Sokağı çok seven oğlumun atti çığlıklarıyla arabaya bindik. Yol boyunca favori şarkılarımız olan ''bir arslan miyav dedi, mini mini bir kuş, küçük asker''şarkılarını alkışlar eşliğinde söyleyerek Carousel'e gittik. Bilmem bütün çocuklarmı bu alışveriş merkezlerini çok seviyor yoksa bizim kuzumu sevgisini çok abartıyor hiç anlamadım. Görmeniz lazım el havada çığlıklar atarak ortalıklarda dolaşıyor. Bu arada ilk atlıkarınca deneyimimiz ise şaşkınlıkla geçti. Atlıkarıcanın yoğun ışıklarının şaşkınlığı içinde atının önündeki boruya sımsıkı sarılıp babasının koruması altında defalarca döndü etrafında. Sanırım hoşuna gitti. Jetonla çalışan oyuncaklara gelince onlardan daha önce tecrübeliydik. O oyuncaklara bayılıyor, kuzuyu ordan indirebilene aşk olsun.

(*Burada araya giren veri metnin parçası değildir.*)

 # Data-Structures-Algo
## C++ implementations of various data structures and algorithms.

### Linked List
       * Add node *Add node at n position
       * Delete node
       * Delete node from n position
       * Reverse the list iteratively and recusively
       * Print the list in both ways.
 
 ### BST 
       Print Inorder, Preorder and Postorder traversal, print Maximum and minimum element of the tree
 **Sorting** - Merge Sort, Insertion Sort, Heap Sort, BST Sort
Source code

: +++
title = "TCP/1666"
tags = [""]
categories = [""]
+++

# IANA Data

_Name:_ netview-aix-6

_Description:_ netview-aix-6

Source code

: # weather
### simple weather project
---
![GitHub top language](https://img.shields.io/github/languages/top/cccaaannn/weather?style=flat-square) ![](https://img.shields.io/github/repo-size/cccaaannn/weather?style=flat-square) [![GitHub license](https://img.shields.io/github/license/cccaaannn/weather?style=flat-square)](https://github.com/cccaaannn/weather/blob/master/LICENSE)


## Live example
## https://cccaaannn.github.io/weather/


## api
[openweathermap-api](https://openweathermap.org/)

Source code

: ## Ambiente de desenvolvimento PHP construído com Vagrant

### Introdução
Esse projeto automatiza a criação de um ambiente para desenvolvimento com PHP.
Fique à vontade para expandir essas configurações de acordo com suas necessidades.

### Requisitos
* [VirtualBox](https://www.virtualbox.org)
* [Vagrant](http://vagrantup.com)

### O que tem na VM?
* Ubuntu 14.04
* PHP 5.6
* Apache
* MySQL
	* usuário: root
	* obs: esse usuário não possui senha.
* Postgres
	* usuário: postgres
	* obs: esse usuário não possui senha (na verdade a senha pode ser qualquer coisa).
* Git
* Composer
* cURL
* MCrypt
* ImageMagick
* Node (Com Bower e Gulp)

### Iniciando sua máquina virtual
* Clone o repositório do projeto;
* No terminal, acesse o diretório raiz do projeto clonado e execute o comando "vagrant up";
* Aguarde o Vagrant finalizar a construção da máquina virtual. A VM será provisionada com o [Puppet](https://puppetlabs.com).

Tam Yiğit'i bindiği oyuncaktan aşağı indirme konusunda ikna savaşı içindeydik ki arkadaşlarımız arayıp yemeğe çağırdılar. Bizde kuzuyla ufak çaplı bir savaşdan sonra(iki yaş sendromu, sormayın halimiz vahim) mertere arkadaşlara gittik. Saat 00:05'e kadar ordaydık.Yedik, içtik, eğlendik. Akşam gayet güzel geçti. Gece yaklaşık 2:00'ye kadar herşey yolundaydı. O saatten sonra Yiğit'in ağlamasıyla uyanıp sabaha kadar hiç uyumadık. Malum Yiğit'in kronik bir uyku bozukluğu var bizi tanıyan herkes bunu bilir. Her akşam biraz uyuyabilmek için kuzunun gözünün içine bakarız. Maalesef yılbaşı geceside sizi 2009'da daha kötü geceler bekleyecek heeey hazırlıklı olun dermişcesine hiç uyumadı. Yatağın içinde deliler gibi bir sağa bir sola dönüp durdu. Valla bir gün bu anlarını kameraya çekip yayınlayacağım. Bakıp göreceksiniz bir insan ancak bu kadar sıkıntılı yatar. Sanki uyumaya çalışmıyor, yatakla kavga ediyor. Artık dayanamayıp sabaha karşı Barış'ı salona gönderip kuzuyu yanıma aldım. Güç bela maaile iki saat uyuyabildik. Bu kaos dün gecede aynen devam etti. Valla artık bu konuda bir pedagoga gitmeyi planlıyoruz. Hatta uyku bozuklukları ile ilgili merkezler var oradanda yardım alabiliriz. Tabiki yardımdan kastım ilaç değil. Bu konuda asla oğluma hiç bir ilaç vermem.Aylar önce doktorumuz arzu ederseniz kimyasal ilaçlar var verebilirsiniz dedi ama biz reddettik. O sağlıklı olsun yeter, varsın biz uykusuz kalalım.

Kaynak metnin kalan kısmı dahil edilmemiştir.